Keşke kapatmasaydı ama başta asgari ücretliler olmak üzere, emeklisi, dar gelirlisi olmak üzere maaşı ayın ortası gelmeden eriyen vatandaş “İlle de ara zam” diyormuş. Amma velakin Sayın Çalışma Bakanımız, “Böyle bir çalışma yok” deyip kapıyı hızlıca kapatmış. Hal böyle olunca da enflasyona yenik düşüp kiraya ve gıdaya yetişemeyen vatandaş, çareyi yüksek faizli kredi çekmekte bulur olmuş. Keşke diyorum dünyanın borcuna giren ücretli de emekli de dar gelirli de patronlar gibi konkordato isteyebilse.
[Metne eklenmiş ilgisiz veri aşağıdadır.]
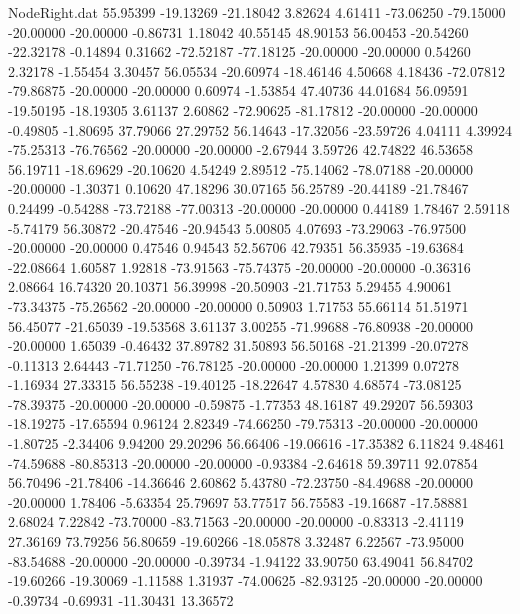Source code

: \begin{filecontents}{NodeRight.dat}
  55.95399  -19.13269  -21.18042     3.82624    4.61411  -73.06250  -79.15000  -20.00000  -20.00000   -0.86731    1.18042   40.55145   48.90153
  56.00453  -20.54260  -22.32178    -0.14894    0.31662  -72.52187  -77.18125  -20.00000  -20.00000    0.54260    2.32178   -1.55454    3.30457
  56.05534  -20.60974  -18.46146     4.50668    4.18436  -72.07812  -79.86875  -20.00000  -20.00000    0.60974   -1.53854   47.40736   44.01684
  56.09591  -19.50195  -18.19305     3.61137    2.60862  -72.90625  -81.17812  -20.00000  -20.00000   -0.49805   -1.80695   37.79066   27.29752
  56.14643  -17.32056  -23.59726     4.04111    4.39924  -75.25313  -76.76562  -20.00000  -20.00000   -2.67944    3.59726   42.74822   46.53658
  56.19711  -18.69629  -20.10620     4.54249    2.89512  -75.14062  -78.07188  -20.00000  -20.00000   -1.30371    0.10620   47.18296   30.07165
  56.25789  -20.44189  -21.78467     0.24499   -0.54288  -73.72188  -77.00313  -20.00000  -20.00000    0.44189    1.78467    2.59118   -5.74179
  56.30872  -20.47546  -20.94543     5.00805    4.07693  -73.29063  -76.97500  -20.00000  -20.00000    0.47546    0.94543   52.56706   42.79351
  56.35935  -19.63684  -22.08664     1.60587    1.92818  -73.91563  -75.74375  -20.00000  -20.00000   -0.36316    2.08664   16.74320   20.10371
  56.39998  -20.50903  -21.71753     5.29455    4.90061  -73.34375  -75.26562  -20.00000  -20.00000    0.50903    1.71753   55.66114   51.51971
  56.45077  -21.65039  -19.53568     3.61137    3.00255  -71.99688  -76.80938  -20.00000  -20.00000    1.65039   -0.46432   37.89782   31.50893
  56.50168  -21.21399  -20.07278    -0.11313    2.64443  -71.71250  -76.78125  -20.00000  -20.00000    1.21399    0.07278   -1.16934   27.33315
  56.55238  -19.40125  -18.22647     4.57830    4.68574  -73.08125  -78.39375  -20.00000  -20.00000   -0.59875   -1.77353   48.16187   49.29207
  56.59303  -18.19275  -17.65594     0.96124    2.82349  -74.66250  -79.75313  -20.00000  -20.00000   -1.80725   -2.34406    9.94200   29.20296
  56.66406  -19.06616  -17.35382     6.11824    9.48461  -74.59688  -80.85313  -20.00000  -20.00000   -0.93384   -2.64618   59.39711   92.07854
  56.70496  -21.78406  -14.36646     2.60862    5.43780  -72.23750  -84.49688  -20.00000  -20.00000    1.78406   -5.63354   25.79697   53.77517
  56.75583  -19.16687  -17.58881     2.68024    7.22842  -73.70000  -83.71563  -20.00000  -20.00000   -0.83313   -2.41119   27.36169   73.79256
  56.80659  -19.60266  -18.05878     3.32487    6.22567  -73.95000  -83.54688  -20.00000  -20.00000   -0.39734   -1.94122   33.90750   63.49041
  56.84702  -19.60266  -19.30069    -1.11588    1.31937  -74.00625  -82.93125  -20.00000  -20.00000   -0.39734   -0.69931  -11.30431   13.36572

\end{filecontents}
Hani Aile Yılı yaşıyoruz ya!

***

Enflasyon TÜİK'e göre düşüyorsa da toplum hayatta kalmak için günü kurtarmaya çalışıyor, geçim mücadelesi veriyor. Yaşayan bilir öyle değil mi? Ekonomistlerin araştırmalarına göre, sokağın en büyük sorunu açlık ve yoksullukmuş ve dahi sosyal destekler artıyormuş. Bakalım ki veriler ne diyormuş, “Açlık sınırı 23 bin 590 liraya yükseldi” diyormuş. Üstüne üstlük, dar gelirliyi daha zor günler bekliyormuş. Yok artık, bu araştırmacılar konuştukça yemin olsun sinirlerim tepemde fiyonk oluyor.

***

Enflasyon, sen buraların efesi misin arkadaş. Senin de belin elbet gün gelir kırılır unutma! Ama TÜİK bile 'yoksulluk tırmanıyor’ diyorsa. Orta yerde bir geçim kabızlığı var demektir.

***

Bizim buralarda durum ahval böyle. Piyasada enflasyonun düşeceği tahmini yokmuş, beklentiler yükseleceği yönündeymiş. De, Ankara enflasyonu düşürmek için mücadele veriyor, elbet bir gün. Hal böyle olunca da asgari ücretlilerin ve emeklilerin ara zam beklentisi artıyor. Ve ekonomistler soruyor “Daha ne bekleniyor?”. Ne bilelim biz.

***

Buyurun işte eline pankartı alan meydanlarda. Misal, kademeli emeklilik mağdurları sokaklarda. Onlar EYT yasasından da yararlanamadılar, geç emekliliğe itiraz ediyor. Eh bakıldığında, kaybettikleri bir günle 17-20 yıl çalışmak zorundaymışlar. Sloganları ise “Hemen değil, kademeli emeklilik”. Ama işin içinden konunun uzmanları bile çıkamaz olmuş. Kademeli emeklilik bekleyenlerin sesi duyulur mu acaba?

***

Vatandaş, olmayan bütçesine bir türlü ayar veremez olmuş. Gıda etiketleri deseniz yayından fırlayan ok misali uçmuş. Üreticinin de tüketicinin de ağzı yanmış. Çözüm ise malum, yüksek banka faizlerine rağmen vatandaş kredi çekmek zorunda kalmış. Yani dar gelirli yaşamını borçla sürdürür olmuş. İşte bizim buralarda durum böyle. Sevgiyle kalın, hoşça kalın.